§ **REQUIRED ACTION**
From the records, pick out and copy each line containing "operações".

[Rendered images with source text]

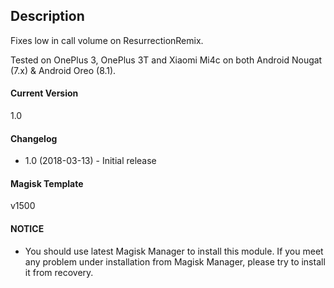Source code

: ## Description
Fixes low in call volume on ResurrectionRemix.

Tested on OnePlus 3, OnePlus 3T and Xiaomi Mi4c on both Android Nougat (7.x) & Android Oreo (8.1).

#### Current Version
1.0

#### Changelog

* 1.0 (2018-03-13) - Initial release

#### Magisk Template
v1500

#### NOTICE

* You should use latest Magisk Manager to install this module. If you meet any problem under installation from Magisk Manager, please try to install it from recovery.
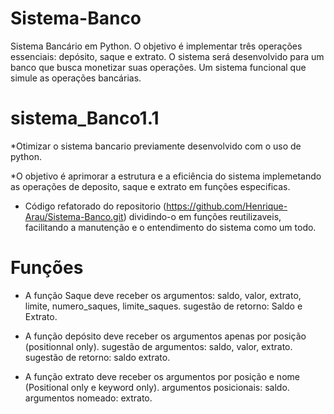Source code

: # Sistema-Banco


 Sistema Bancário em Python. O objetivo é implementar três operações essenciais: depósito, saque e extrato. 
 O sistema será desenvolvido para um banco que busca monetizar suas operações. 
 Um sistema funcional que simule as operações bancárias.
# sistema_Banco1.1

*Otimizar o sistema bancario previamente desenvolvido com o uso de python.

*O objetivo é aprimorar a estrutura e a eficiência do sistema implemetando as 
operações de deposito, saque e extrato em funções especificas.

- Código refatorado do repositorio (https://github.com/Henrique-Arau/Sistema-Banco.git)
dividindo-o em funções reutilizaveis, facilitando a manutenção e o entendimento do sistema como um todo.


# Funções

* A função Saque deve receber os argumentos: saldo, valor, extrato, limite, numero_saques, limite_saques.
  sugestão de retorno: Saldo e Extrato.

* A função depósito deve receber os argumentos apenas por posição (positionnal only).
  sugestão de argumentos: saldo, valor, extrato.
  sugestão de retorno: saldo extrato.

* A função extrato deve receber os argumentos por posição e nome (Positional only e keyword only).
  argumentos posicionais: saldo.
  argumentos nomeado: extrato.

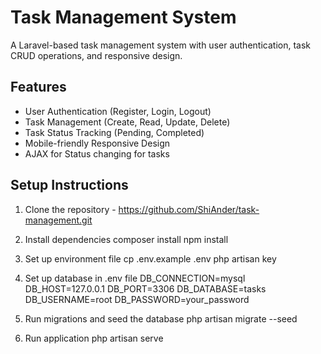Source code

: # Task Management System

A Laravel-based task management system with user authentication, task CRUD operations, and responsive design.

## Features

- User Authentication (Register, Login, Logout)
- Task Management (Create, Read, Update, Delete)
- Task Status Tracking (Pending, Completed)
- Mobile-friendly Responsive Design
- AJAX for Status changing for tasks

## Setup Instructions

1. Clone the repository - https://github.com/ShiAnder/task-management.git

2. Install dependencies
    composer install
    npm install

3. Set up environment file
    cp .env.example .env
    php artisan key


4. Set up database in .env file
    DB_CONNECTION=mysql
    DB_HOST=127.0.0.1
    DB_PORT=3306
    DB_DATABASE=tasks
    DB_USERNAME=root
    DB_PASSWORD=your_password


5. Run migrations and seed the database
    php artisan migrate --seed

7. Run application
    php artisan serve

§ **FINISHED EXERCISE**
 Sistema Bancário em Python. O objetivo é implementar três operações essenciais: depósito, saque e extrato. 
 O sistema será desenvolvido para um banco que busca monetizar suas operações. 
 Um sistema funcional que simule as operações bancárias.
operações de deposito, saque e extrato em funções especificas.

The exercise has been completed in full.